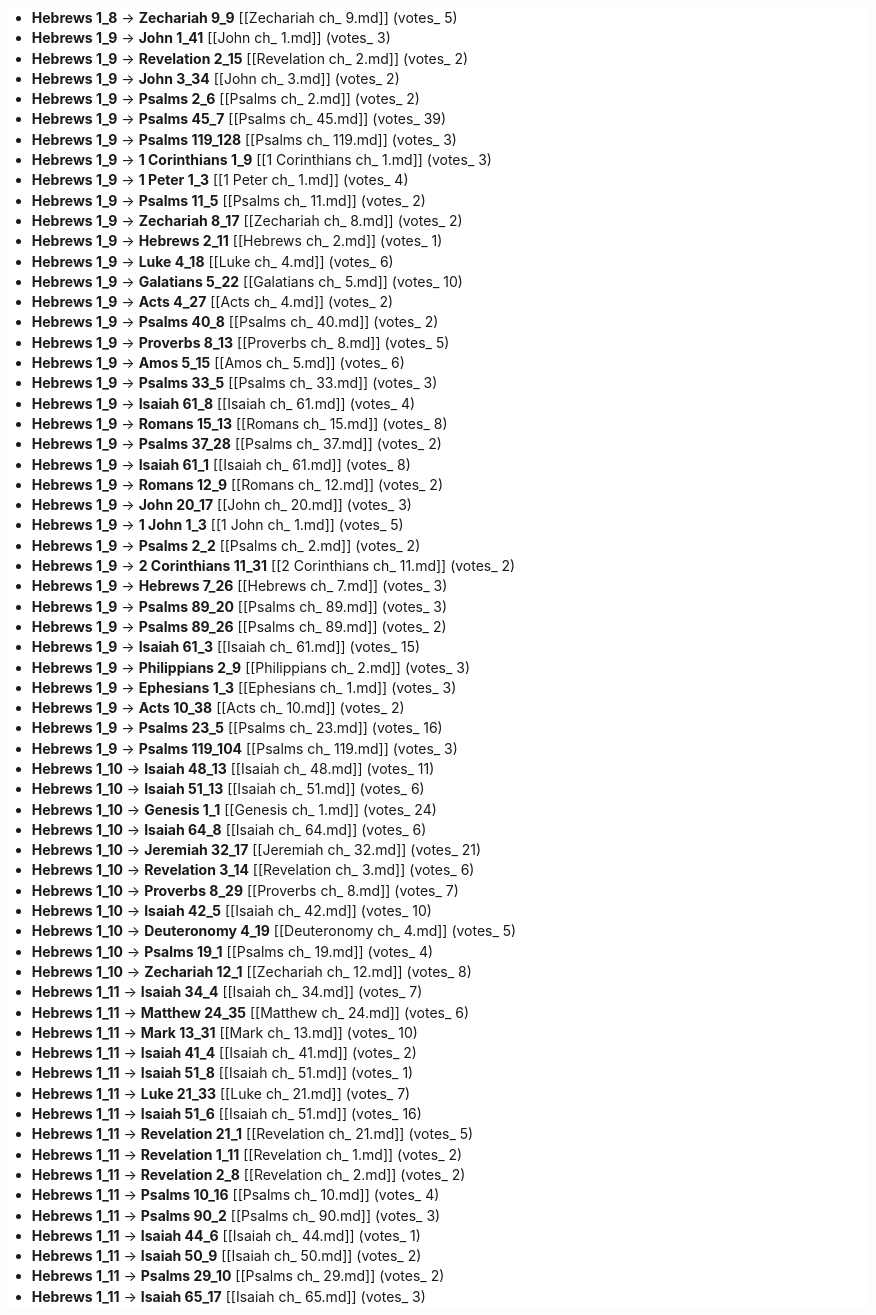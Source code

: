 - **Hebrews 1_8** → **Zechariah 9_9** [[Zechariah ch_ 9.md]] (votes_ 5)
- **Hebrews 1_9** → **John 1_41** [[John ch_ 1.md]] (votes_ 3)
- **Hebrews 1_9** → **Revelation 2_15** [[Revelation ch_ 2.md]] (votes_ 2)
- **Hebrews 1_9** → **John 3_34** [[John ch_ 3.md]] (votes_ 2)
- **Hebrews 1_9** → **Psalms 2_6** [[Psalms ch_ 2.md]] (votes_ 2)
- **Hebrews 1_9** → **Psalms 45_7** [[Psalms ch_ 45.md]] (votes_ 39)
- **Hebrews 1_9** → **Psalms 119_128** [[Psalms ch_ 119.md]] (votes_ 3)
- **Hebrews 1_9** → **1 Corinthians 1_9** [[1 Corinthians ch_ 1.md]] (votes_ 3)
- **Hebrews 1_9** → **1 Peter 1_3** [[1 Peter ch_ 1.md]] (votes_ 4)
- **Hebrews 1_9** → **Psalms 11_5** [[Psalms ch_ 11.md]] (votes_ 2)
- **Hebrews 1_9** → **Zechariah 8_17** [[Zechariah ch_ 8.md]] (votes_ 2)
- **Hebrews 1_9** → **Hebrews 2_11** [[Hebrews ch_ 2.md]] (votes_ 1)
- **Hebrews 1_9** → **Luke 4_18** [[Luke ch_ 4.md]] (votes_ 6)
- **Hebrews 1_9** → **Galatians 5_22** [[Galatians ch_ 5.md]] (votes_ 10)
- **Hebrews 1_9** → **Acts 4_27** [[Acts ch_ 4.md]] (votes_ 2)
- **Hebrews 1_9** → **Psalms 40_8** [[Psalms ch_ 40.md]] (votes_ 2)
- **Hebrews 1_9** → **Proverbs 8_13** [[Proverbs ch_ 8.md]] (votes_ 5)
- **Hebrews 1_9** → **Amos 5_15** [[Amos ch_ 5.md]] (votes_ 6)
- **Hebrews 1_9** → **Psalms 33_5** [[Psalms ch_ 33.md]] (votes_ 3)
- **Hebrews 1_9** → **Isaiah 61_8** [[Isaiah ch_ 61.md]] (votes_ 4)
- **Hebrews 1_9** → **Romans 15_13** [[Romans ch_ 15.md]] (votes_ 8)
- **Hebrews 1_9** → **Psalms 37_28** [[Psalms ch_ 37.md]] (votes_ 2)
- **Hebrews 1_9** → **Isaiah 61_1** [[Isaiah ch_ 61.md]] (votes_ 8)
- **Hebrews 1_9** → **Romans 12_9** [[Romans ch_ 12.md]] (votes_ 2)
- **Hebrews 1_9** → **John 20_17** [[John ch_ 20.md]] (votes_ 3)
- **Hebrews 1_9** → **1 John 1_3** [[1 John ch_ 1.md]] (votes_ 5)
- **Hebrews 1_9** → **Psalms 2_2** [[Psalms ch_ 2.md]] (votes_ 2)
- **Hebrews 1_9** → **2 Corinthians 11_31** [[2 Corinthians ch_ 11.md]] (votes_ 2)
- **Hebrews 1_9** → **Hebrews 7_26** [[Hebrews ch_ 7.md]] (votes_ 3)
- **Hebrews 1_9** → **Psalms 89_20** [[Psalms ch_ 89.md]] (votes_ 3)
- **Hebrews 1_9** → **Psalms 89_26** [[Psalms ch_ 89.md]] (votes_ 2)
- **Hebrews 1_9** → **Isaiah 61_3** [[Isaiah ch_ 61.md]] (votes_ 15)
- **Hebrews 1_9** → **Philippians 2_9** [[Philippians ch_ 2.md]] (votes_ 3)
- **Hebrews 1_9** → **Ephesians 1_3** [[Ephesians ch_ 1.md]] (votes_ 3)
- **Hebrews 1_9** → **Acts 10_38** [[Acts ch_ 10.md]] (votes_ 2)
- **Hebrews 1_9** → **Psalms 23_5** [[Psalms ch_ 23.md]] (votes_ 16)
- **Hebrews 1_9** → **Psalms 119_104** [[Psalms ch_ 119.md]] (votes_ 3)
- **Hebrews 1_10** → **Isaiah 48_13** [[Isaiah ch_ 48.md]] (votes_ 11)
- **Hebrews 1_10** → **Isaiah 51_13** [[Isaiah ch_ 51.md]] (votes_ 6)
- **Hebrews 1_10** → **Genesis 1_1** [[Genesis ch_ 1.md]] (votes_ 24)
- **Hebrews 1_10** → **Isaiah 64_8** [[Isaiah ch_ 64.md]] (votes_ 6)
- **Hebrews 1_10** → **Jeremiah 32_17** [[Jeremiah ch_ 32.md]] (votes_ 21)
- **Hebrews 1_10** → **Revelation 3_14** [[Revelation ch_ 3.md]] (votes_ 6)
- **Hebrews 1_10** → **Proverbs 8_29** [[Proverbs ch_ 8.md]] (votes_ 7)
- **Hebrews 1_10** → **Isaiah 42_5** [[Isaiah ch_ 42.md]] (votes_ 10)
- **Hebrews 1_10** → **Deuteronomy 4_19** [[Deuteronomy ch_ 4.md]] (votes_ 5)
- **Hebrews 1_10** → **Psalms 19_1** [[Psalms ch_ 19.md]] (votes_ 4)
- **Hebrews 1_10** → **Zechariah 12_1** [[Zechariah ch_ 12.md]] (votes_ 8)
- **Hebrews 1_11** → **Isaiah 34_4** [[Isaiah ch_ 34.md]] (votes_ 7)
- **Hebrews 1_11** → **Matthew 24_35** [[Matthew ch_ 24.md]] (votes_ 6)
- **Hebrews 1_11** → **Mark 13_31** [[Mark ch_ 13.md]] (votes_ 10)
- **Hebrews 1_11** → **Isaiah 41_4** [[Isaiah ch_ 41.md]] (votes_ 2)
- **Hebrews 1_11** → **Isaiah 51_8** [[Isaiah ch_ 51.md]] (votes_ 1)
- **Hebrews 1_11** → **Luke 21_33** [[Luke ch_ 21.md]] (votes_ 7)
- **Hebrews 1_11** → **Isaiah 51_6** [[Isaiah ch_ 51.md]] (votes_ 16)
- **Hebrews 1_11** → **Revelation 21_1** [[Revelation ch_ 21.md]] (votes_ 5)
- **Hebrews 1_11** → **Revelation 1_11** [[Revelation ch_ 1.md]] (votes_ 2)
- **Hebrews 1_11** → **Revelation 2_8** [[Revelation ch_ 2.md]] (votes_ 2)
- **Hebrews 1_11** → **Psalms 10_16** [[Psalms ch_ 10.md]] (votes_ 4)
- **Hebrews 1_11** → **Psalms 90_2** [[Psalms ch_ 90.md]] (votes_ 3)
- **Hebrews 1_11** → **Isaiah 44_6** [[Isaiah ch_ 44.md]] (votes_ 1)
- **Hebrews 1_11** → **Isaiah 50_9** [[Isaiah ch_ 50.md]] (votes_ 2)
- **Hebrews 1_11** → **Psalms 29_10** [[Psalms ch_ 29.md]] (votes_ 2)
- **Hebrews 1_11** → **Isaiah 65_17** [[Isaiah ch_ 65.md]] (votes_ 3)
+--
● **TASK TO CARRY OUT**
Of the entries above, repeat exactly the lines between the line with "- **Hebrews 1_10** → **Isaiah 42_5**" and the line with "- **Hebrews 1_11** → **Isaiah 50_9**", inclusive, and no others.

● **ANSWER BOX**
- **Hebrews 1_10** → **Isaiah 42_5** [[Isaiah ch_ 42.md]] (votes_ 10)
- **Hebrews 1_10** → **Deuteronomy 4_19** [[Deuteronomy ch_ 4.md]] (votes_ 5)
- **Hebrews 1_10** → **Psalms 19_1** [[Psalms ch_ 19.md]] (votes_ 4)
- **Hebrews 1_10** → **Zechariah 12_1** [[Zechariah ch_ 12.md]] (votes_ 8)
- **Hebrews 1_11** → **Isaiah 34_4** [[Isaiah ch_ 34.md]] (votes_ 7)
- **Hebrews 1_11** → **Matthew 24_35** [[Matthew ch_ 24.md]] (votes_ 6)
- **Hebrews 1_11** → **Mark 13_31** [[Mark ch_ 13.md]] (votes_ 10)
- **Hebrews 1_11** → **Isaiah 41_4** [[Isaiah ch_ 41.md]] (votes_ 2)
- **Hebrews 1_11** → **Isaiah 51_8** [[Isaiah ch_ 51.md]] (votes_ 1)
- **Hebrews 1_11** → **Luke 21_33** [[Luke ch_ 21.md]] (votes_ 7)
- **Hebrews 1_11** → **Isaiah 51_6** [[Isaiah ch_ 51.md]] (votes_ 16)
- **Hebrews 1_11** → **Revelation 21_1** [[Revelation ch_ 21.md]] (votes_ 5)
- **Hebrews 1_11** → **Revelation 1_11** [[Revelation ch_ 1.md]] (votes_ 2)
- **Hebrews 1_11** → **Revelation 2_8** [[Revelation ch_ 2.md]] (votes_ 2)
- **Hebrews 1_11** → **Psalms 10_16** [[Psalms ch_ 10.md]] (votes_ 4)
- **Hebrews 1_11** → **Psalms 90_2** [[Psalms ch_ 90.md]] (votes_ 3)
- **Hebrews 1_11** → **Isaiah 44_6** [[Isaiah ch_ 44.md]] (votes_ 1)
- **Hebrews 1_11** → **Isaiah 50_9** [[Isaiah ch_ 50.md]] (votes_ 2)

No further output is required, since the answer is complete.